■ The records ■
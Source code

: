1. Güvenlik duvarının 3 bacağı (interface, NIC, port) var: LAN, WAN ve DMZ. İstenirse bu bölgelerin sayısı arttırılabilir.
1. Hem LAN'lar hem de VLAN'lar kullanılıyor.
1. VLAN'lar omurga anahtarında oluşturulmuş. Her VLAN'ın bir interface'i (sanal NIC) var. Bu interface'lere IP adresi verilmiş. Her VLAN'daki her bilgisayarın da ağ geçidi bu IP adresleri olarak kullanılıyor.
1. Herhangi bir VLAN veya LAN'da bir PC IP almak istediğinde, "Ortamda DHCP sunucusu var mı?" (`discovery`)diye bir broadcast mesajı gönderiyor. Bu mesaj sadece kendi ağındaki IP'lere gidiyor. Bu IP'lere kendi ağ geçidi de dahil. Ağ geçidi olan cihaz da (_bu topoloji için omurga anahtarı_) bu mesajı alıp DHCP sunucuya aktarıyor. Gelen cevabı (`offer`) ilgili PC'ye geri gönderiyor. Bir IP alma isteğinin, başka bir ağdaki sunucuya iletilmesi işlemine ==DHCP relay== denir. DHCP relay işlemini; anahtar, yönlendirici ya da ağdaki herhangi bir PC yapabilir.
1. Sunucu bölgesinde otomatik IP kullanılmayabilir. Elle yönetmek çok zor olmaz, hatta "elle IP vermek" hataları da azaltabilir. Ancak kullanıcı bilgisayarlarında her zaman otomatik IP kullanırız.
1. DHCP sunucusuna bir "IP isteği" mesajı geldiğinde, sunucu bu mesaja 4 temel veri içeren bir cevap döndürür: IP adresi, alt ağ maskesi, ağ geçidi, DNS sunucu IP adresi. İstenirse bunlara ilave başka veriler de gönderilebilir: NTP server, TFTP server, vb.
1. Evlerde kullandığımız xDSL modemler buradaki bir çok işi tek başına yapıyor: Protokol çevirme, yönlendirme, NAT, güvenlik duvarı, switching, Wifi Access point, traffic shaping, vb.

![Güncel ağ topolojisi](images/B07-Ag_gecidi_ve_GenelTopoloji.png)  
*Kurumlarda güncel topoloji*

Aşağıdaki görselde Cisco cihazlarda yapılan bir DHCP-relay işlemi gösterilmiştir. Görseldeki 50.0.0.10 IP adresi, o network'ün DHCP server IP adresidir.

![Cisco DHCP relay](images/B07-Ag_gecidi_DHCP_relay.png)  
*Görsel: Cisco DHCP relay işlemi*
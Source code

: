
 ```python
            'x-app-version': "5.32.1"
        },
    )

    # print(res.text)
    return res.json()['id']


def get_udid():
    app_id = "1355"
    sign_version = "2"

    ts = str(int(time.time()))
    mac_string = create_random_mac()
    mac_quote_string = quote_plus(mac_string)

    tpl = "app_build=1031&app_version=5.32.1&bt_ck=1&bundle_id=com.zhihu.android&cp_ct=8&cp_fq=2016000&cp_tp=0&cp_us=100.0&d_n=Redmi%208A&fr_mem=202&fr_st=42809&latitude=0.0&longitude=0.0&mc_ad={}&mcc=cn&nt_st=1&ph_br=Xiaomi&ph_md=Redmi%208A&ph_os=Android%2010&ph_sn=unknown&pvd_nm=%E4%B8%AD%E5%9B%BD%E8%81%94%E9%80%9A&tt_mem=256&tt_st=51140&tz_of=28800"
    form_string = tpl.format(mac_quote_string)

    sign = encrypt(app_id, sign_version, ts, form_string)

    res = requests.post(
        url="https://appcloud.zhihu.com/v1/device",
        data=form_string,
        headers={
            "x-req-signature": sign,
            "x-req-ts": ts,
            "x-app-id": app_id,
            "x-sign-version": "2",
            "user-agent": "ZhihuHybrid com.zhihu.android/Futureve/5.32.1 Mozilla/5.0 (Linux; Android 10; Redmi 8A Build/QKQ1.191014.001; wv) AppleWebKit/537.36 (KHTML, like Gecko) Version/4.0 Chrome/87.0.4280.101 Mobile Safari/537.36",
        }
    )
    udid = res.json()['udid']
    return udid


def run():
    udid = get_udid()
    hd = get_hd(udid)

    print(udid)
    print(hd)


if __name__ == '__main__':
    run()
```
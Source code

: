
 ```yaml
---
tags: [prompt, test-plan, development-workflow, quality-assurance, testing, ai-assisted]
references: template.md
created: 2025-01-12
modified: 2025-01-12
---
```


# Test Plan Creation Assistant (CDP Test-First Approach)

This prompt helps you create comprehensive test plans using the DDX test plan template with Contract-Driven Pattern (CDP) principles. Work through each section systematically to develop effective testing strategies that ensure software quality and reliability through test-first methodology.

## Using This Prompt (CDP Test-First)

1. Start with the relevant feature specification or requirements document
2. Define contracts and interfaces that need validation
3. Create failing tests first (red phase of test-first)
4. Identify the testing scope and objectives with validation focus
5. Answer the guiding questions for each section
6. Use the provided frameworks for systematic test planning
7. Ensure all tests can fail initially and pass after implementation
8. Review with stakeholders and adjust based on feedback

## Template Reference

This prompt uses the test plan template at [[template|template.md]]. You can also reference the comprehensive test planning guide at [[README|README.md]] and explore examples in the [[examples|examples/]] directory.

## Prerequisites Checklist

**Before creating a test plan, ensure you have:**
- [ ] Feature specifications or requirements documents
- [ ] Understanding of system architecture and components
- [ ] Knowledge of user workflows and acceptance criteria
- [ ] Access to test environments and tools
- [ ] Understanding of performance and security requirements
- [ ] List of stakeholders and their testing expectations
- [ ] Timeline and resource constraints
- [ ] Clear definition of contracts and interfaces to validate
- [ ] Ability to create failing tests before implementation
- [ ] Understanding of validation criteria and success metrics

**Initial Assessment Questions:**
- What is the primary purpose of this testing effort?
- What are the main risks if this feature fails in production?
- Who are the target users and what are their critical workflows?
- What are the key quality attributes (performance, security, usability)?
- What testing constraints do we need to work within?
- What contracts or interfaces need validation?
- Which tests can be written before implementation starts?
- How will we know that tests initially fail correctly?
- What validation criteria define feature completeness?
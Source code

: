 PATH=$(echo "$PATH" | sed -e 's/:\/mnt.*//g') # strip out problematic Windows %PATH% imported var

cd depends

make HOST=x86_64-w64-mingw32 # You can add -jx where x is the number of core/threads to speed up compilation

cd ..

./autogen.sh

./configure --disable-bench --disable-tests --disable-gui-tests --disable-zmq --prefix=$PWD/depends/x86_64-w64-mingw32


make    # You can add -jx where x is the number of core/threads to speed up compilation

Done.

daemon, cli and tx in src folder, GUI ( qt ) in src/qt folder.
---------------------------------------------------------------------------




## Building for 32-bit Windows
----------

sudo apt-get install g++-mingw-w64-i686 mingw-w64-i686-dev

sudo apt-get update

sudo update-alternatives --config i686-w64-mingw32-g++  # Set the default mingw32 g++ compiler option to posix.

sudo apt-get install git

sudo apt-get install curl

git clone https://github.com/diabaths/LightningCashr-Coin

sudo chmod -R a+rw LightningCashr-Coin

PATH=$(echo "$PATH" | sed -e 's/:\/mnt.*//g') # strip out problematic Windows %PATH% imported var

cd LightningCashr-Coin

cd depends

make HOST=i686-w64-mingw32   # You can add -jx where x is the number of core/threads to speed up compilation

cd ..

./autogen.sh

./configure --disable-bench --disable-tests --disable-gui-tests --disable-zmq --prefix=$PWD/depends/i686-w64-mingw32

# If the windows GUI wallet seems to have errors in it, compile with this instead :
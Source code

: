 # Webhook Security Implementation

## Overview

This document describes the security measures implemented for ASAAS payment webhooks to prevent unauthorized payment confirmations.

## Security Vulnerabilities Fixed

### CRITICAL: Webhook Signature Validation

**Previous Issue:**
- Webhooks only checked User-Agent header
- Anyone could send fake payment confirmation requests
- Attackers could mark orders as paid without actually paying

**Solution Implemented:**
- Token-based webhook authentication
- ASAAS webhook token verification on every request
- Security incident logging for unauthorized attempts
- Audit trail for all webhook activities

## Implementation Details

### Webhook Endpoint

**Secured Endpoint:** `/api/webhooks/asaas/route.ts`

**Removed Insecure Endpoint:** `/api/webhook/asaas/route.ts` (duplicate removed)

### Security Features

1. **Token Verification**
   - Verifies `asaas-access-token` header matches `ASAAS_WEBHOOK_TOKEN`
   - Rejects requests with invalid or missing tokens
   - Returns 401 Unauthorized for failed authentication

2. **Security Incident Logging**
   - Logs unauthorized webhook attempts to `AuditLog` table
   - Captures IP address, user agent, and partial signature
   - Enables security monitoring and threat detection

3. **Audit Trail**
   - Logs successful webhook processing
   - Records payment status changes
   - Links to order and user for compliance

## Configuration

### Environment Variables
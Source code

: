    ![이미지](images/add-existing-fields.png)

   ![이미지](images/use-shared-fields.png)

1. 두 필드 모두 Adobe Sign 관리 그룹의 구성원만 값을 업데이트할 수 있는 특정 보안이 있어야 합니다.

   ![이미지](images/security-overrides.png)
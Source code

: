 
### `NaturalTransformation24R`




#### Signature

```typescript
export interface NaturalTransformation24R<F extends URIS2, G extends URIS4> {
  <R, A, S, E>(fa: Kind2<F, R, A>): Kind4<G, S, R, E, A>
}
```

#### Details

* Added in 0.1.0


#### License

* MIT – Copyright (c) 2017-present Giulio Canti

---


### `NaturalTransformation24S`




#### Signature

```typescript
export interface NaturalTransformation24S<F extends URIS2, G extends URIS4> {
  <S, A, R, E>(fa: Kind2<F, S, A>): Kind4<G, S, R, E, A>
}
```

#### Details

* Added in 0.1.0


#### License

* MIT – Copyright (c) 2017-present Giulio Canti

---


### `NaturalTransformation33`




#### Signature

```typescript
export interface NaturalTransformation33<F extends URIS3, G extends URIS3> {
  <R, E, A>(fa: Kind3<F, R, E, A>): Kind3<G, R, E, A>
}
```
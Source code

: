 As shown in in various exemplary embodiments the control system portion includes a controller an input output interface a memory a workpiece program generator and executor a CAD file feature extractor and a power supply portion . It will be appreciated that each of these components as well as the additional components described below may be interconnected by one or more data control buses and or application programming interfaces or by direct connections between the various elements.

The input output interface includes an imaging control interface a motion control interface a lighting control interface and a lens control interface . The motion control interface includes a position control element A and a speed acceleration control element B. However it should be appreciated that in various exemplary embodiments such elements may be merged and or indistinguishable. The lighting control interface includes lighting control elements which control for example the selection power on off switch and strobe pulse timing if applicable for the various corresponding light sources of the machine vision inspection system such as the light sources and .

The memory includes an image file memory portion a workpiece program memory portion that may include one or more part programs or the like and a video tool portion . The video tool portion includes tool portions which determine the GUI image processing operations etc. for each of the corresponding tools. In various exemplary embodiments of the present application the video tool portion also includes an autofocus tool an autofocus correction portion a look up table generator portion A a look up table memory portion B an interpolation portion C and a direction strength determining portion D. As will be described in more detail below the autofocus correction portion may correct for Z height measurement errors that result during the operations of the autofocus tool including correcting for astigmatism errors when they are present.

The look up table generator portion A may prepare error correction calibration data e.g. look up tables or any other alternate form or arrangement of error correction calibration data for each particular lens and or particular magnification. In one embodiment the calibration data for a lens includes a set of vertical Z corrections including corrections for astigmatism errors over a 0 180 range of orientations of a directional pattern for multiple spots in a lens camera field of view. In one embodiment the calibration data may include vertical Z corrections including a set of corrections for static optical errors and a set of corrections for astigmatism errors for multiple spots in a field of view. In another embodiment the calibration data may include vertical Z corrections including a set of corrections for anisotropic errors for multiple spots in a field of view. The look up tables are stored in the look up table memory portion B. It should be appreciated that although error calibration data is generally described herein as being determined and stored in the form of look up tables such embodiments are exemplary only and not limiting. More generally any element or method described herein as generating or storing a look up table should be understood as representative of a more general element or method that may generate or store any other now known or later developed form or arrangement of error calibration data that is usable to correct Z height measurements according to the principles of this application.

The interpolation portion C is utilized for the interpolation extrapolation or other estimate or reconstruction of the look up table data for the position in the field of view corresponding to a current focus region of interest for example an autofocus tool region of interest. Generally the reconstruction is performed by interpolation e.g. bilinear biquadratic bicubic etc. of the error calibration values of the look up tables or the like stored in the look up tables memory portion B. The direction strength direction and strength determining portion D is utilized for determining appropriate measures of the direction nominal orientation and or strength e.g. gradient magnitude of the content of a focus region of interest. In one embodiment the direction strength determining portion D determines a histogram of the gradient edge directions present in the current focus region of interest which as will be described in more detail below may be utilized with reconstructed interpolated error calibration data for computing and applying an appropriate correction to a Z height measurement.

■ Work order ■
Throughout the material above, find every line holding "elements" and copy it.

■ Finished task ■
: As shown in in various exemplary embodiments the control system portion includes a controller an input output interface a memory a workpiece program generator and executor a CAD file feature extractor and a power supply portion . It will be appreciated that each of these components as well as the additional components described below may be interconnected by one or more data control buses and or application programming interfaces or by direct connections between the various elements.
The input output interface includes an imaging control interface a motion control interface a lighting control interface and a lens control interface . The motion control interface includes a position control element A and a speed acceleration control element B. However it should be appreciated that in various exemplary embodiments such elements may be merged and or indistinguishable. The lighting control interface includes lighting control elements which control for example the selection power on off switch and strobe pulse timing if applicable for the various corresponding light sources of the machine vision inspection system such as the light sources and .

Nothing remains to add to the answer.